The answer must be the lines from the one containing "- 다만 보조기억장치는" through the last line of the data below, copied exactly, with nothing else.

· · · ·

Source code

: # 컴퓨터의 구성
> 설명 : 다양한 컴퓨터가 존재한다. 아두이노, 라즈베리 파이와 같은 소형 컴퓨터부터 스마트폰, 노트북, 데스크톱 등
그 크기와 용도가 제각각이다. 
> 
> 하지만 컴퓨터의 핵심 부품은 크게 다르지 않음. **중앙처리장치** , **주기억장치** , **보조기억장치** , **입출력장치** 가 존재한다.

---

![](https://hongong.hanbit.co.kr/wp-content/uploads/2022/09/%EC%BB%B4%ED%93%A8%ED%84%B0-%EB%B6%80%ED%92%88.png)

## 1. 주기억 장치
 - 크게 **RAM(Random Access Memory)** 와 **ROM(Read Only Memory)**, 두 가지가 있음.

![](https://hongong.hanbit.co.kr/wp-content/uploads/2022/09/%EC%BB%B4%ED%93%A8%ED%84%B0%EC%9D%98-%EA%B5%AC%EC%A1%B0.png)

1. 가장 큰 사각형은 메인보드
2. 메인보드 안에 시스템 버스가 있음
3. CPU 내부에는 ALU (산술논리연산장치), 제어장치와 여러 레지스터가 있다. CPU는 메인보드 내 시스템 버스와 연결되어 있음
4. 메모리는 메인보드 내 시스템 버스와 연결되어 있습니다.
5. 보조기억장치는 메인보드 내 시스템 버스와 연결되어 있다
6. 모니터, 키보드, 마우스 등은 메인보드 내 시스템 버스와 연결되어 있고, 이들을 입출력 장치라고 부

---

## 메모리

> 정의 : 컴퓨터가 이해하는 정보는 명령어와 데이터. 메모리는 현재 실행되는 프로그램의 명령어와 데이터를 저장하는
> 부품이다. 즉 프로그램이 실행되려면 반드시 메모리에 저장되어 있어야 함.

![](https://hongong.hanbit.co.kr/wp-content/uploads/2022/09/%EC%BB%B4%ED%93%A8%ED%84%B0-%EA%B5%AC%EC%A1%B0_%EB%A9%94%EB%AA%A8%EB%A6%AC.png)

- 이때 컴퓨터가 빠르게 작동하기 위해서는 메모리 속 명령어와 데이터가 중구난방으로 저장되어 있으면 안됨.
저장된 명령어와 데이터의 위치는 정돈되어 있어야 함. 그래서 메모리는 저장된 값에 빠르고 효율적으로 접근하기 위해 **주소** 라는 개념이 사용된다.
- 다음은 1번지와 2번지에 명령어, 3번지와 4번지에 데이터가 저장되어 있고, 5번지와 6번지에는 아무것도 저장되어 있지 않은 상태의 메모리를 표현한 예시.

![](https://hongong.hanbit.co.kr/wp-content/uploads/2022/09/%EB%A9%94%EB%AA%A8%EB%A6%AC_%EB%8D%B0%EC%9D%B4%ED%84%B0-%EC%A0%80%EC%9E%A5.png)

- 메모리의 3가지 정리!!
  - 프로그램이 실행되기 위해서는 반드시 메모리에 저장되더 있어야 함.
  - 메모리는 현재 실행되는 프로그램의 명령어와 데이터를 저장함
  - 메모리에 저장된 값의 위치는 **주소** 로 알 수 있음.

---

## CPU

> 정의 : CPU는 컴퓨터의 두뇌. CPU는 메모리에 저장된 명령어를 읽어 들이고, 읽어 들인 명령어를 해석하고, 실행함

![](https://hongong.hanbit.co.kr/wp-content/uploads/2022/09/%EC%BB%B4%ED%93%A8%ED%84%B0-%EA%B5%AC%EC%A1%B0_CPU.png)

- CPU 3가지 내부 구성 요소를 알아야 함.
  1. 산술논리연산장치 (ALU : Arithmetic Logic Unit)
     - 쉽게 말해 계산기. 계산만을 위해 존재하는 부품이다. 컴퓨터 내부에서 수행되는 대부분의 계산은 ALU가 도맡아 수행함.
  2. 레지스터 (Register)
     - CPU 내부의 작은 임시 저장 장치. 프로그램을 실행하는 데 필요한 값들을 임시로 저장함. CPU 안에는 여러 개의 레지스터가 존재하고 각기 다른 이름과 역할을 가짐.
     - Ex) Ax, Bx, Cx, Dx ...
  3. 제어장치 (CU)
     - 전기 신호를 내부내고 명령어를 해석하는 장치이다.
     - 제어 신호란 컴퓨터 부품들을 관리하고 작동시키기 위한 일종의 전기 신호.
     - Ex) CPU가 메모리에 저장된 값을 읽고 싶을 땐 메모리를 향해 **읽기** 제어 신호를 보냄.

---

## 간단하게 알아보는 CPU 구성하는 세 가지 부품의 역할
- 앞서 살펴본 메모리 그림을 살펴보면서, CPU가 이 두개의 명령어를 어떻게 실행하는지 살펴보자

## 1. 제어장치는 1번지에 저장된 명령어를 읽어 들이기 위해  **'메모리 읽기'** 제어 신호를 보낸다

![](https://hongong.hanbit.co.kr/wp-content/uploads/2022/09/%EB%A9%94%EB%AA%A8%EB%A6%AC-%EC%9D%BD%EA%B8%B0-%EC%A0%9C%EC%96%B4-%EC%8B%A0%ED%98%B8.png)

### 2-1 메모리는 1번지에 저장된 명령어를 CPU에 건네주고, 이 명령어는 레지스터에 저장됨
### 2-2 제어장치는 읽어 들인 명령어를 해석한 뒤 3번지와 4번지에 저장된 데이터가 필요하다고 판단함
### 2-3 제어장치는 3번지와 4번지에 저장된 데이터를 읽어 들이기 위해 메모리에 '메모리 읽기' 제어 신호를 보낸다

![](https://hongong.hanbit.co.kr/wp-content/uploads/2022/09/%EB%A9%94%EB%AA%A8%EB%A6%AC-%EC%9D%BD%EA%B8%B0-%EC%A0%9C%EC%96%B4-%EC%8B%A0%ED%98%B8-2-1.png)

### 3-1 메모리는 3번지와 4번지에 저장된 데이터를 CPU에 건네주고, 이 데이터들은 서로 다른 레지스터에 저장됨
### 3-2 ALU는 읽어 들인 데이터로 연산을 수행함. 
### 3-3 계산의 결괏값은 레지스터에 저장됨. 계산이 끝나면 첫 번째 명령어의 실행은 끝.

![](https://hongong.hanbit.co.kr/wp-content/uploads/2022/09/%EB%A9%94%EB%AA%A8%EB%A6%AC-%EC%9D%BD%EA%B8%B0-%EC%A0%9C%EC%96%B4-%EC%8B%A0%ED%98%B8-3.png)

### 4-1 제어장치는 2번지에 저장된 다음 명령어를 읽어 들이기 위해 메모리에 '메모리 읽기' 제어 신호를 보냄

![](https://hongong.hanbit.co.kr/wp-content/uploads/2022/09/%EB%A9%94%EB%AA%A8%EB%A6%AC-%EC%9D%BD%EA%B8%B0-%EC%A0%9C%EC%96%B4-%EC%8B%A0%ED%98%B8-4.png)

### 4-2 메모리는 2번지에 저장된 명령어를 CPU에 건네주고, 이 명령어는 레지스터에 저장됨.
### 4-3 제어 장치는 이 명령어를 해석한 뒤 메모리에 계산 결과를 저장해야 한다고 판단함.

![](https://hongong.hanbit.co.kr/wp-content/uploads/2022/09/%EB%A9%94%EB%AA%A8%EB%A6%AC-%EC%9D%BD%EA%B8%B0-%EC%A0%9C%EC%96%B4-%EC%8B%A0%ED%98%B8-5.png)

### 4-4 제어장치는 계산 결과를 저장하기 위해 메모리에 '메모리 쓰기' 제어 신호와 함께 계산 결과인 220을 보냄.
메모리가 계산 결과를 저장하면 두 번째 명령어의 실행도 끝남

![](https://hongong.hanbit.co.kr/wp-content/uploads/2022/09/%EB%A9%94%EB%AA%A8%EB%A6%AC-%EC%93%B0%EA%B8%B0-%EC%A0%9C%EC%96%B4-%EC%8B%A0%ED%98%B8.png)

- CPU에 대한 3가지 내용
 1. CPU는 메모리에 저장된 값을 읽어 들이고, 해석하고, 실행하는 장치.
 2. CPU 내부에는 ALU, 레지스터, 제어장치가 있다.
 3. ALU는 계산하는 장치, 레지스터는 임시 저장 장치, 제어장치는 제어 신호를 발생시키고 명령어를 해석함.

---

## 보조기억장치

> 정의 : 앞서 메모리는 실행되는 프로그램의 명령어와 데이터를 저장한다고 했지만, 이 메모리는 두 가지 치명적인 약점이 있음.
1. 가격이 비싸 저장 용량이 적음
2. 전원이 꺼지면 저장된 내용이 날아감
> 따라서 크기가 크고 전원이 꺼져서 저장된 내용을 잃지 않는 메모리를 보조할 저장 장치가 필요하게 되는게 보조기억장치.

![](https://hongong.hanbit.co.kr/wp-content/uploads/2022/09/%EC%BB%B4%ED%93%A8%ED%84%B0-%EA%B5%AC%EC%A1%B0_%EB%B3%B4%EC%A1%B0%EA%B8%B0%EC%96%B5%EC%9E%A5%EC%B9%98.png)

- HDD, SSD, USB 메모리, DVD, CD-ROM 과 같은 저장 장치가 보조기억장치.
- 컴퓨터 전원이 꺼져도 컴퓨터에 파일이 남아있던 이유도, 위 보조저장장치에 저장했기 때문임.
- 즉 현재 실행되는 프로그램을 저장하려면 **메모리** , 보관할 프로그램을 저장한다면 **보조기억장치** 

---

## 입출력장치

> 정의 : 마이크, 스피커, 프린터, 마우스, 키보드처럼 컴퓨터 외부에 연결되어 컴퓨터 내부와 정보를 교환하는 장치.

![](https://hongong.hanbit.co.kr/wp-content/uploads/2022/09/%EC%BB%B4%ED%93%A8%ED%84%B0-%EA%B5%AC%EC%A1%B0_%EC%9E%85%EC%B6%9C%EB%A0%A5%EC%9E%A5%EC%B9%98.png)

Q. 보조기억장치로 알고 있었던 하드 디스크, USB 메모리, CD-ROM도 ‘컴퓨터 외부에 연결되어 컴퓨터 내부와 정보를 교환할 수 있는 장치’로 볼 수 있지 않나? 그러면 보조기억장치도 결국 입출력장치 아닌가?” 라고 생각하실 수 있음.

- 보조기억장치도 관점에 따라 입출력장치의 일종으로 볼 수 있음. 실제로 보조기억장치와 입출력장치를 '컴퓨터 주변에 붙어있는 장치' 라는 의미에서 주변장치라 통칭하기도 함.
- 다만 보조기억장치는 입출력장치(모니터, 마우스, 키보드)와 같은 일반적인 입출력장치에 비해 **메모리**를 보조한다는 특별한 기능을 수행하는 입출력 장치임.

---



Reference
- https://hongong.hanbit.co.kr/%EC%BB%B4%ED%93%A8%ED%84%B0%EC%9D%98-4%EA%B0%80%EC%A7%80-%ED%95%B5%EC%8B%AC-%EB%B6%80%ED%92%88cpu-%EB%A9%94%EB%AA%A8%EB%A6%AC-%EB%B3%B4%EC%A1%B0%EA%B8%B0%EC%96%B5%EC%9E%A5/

· · · ·

> _Answer below_
- 다만 보조기억장치는 입출력장치(모니터, 마우스, 키보드)와 같은 일반적인 입출력장치에 비해 **메모리**를 보조한다는 특별한 기능을 수행하는 입출력 장치임.

---



Reference
- https://hongong.hanbit.co.kr/%EC%BB%B4%ED%93%A8%ED%84%B0%EC%9D%98-4%EA%B0%80%EC%A7%80-%ED%95%B5%EC%8B%AC-%EB%B6%80%ED%92%88cpu-%EB%A9%94%EB%AA%A8%EB%A6%AC-%EB%B3%B4%EC%A1%B0%EA%B8%B0%EC%96%B5%EC%9E%A5/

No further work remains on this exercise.